Chocolate Sabayon Pie, Recipe by PT Gandum Mas Kencana

Pie Shell


230 gr     Medium Flour

110 gr     Soft Flour

 ¼ sdt     Baking powder

 ¼ sdt     Salt

225 gr     Butter

  90 gr     Cold Water


1. Heat up oven at 175oC

2. Combine all ingredients except cold water, mix with rub-in method, and then add cold water bit by bit until well combined.

3. Rest dough in chiller for ± 1 jam, roll dough and cast into pie mould

4. Rest for 30 minutes

5. Blind bake for ± 15 minutes

Chocolate Ganache

Ingredients :

300 gr     Colatta Couverture Dark 56%

200 gr     Haan Whiptopp Baking & Cooking (dilute 1:2)
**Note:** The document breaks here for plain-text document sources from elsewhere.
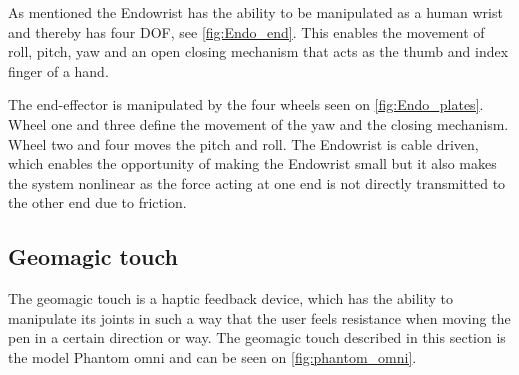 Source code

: \documentclass[conference]{IEEEtran}
\begin{document}
As mentioned the Endowrist has the ability to be manipulated as a human wrist and thereby has four DOF, see \ref{fig:Endo_end}. This enables the movement of roll, pitch, yaw and an open closing mechanism that acts as the thumb and index finger of a hand. 

The end-effector is manipulated by the four wheels seen on \ref{fig:Endo_plates}. Wheel one and three define the movement of the yaw and the closing mechanism. Wheel two and four moves the pitch and roll. The Endowrist is cable driven, which enables the opportunity of making the Endowrist small but it also makes the system nonlinear as the force acting at one end is not directly transmitted to the other end due to friction. 

\subsection{Geomagic touch}
The geomagic touch is a haptic feedback device, which has the ability to manipulate its joints in such a way that the user feels resistance when moving the pen in a certain direction or way. 
The geomagic touch described in this section is the model Phantom omni and can be seen on \ref{fig:phantom_omni}.
\end{document}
• Heat up Haan Whiptopp BC, pour into chopped

   Colatta Couverture, mix well.

Caramelized Banana

300 gr     Banana (slice)

  25 gr     Sugar

                Butter, as needed


• Heat butter, add banana and sugar, cook until become caramelized banana

Sabayone Sauce


  2 pcs    Egg yolk

  1 pc      Egg

  40 gr     Granulated Sugar

 50 ml     Fermented Glutinous Rice Water

  50 gr     Haan Whiptopp Beverage & Dessert (whipped)

                Vanilla essence, as needed


1. Whisk egg, egg yolk, and sugar in a bowl over hot water until fluffy

2. Add fermented glutinous rice water, mix well

3. After cool down, add Haan Whiptopp and vanilla essence, mix well.


1. Pour chocolate ganache into pie, arrange caramelized banana on top of chocolate ganache, and pour sabayon sauce on top

2. Garnish with whipped cream, sprinkle with grated Colatta Couverture Dark.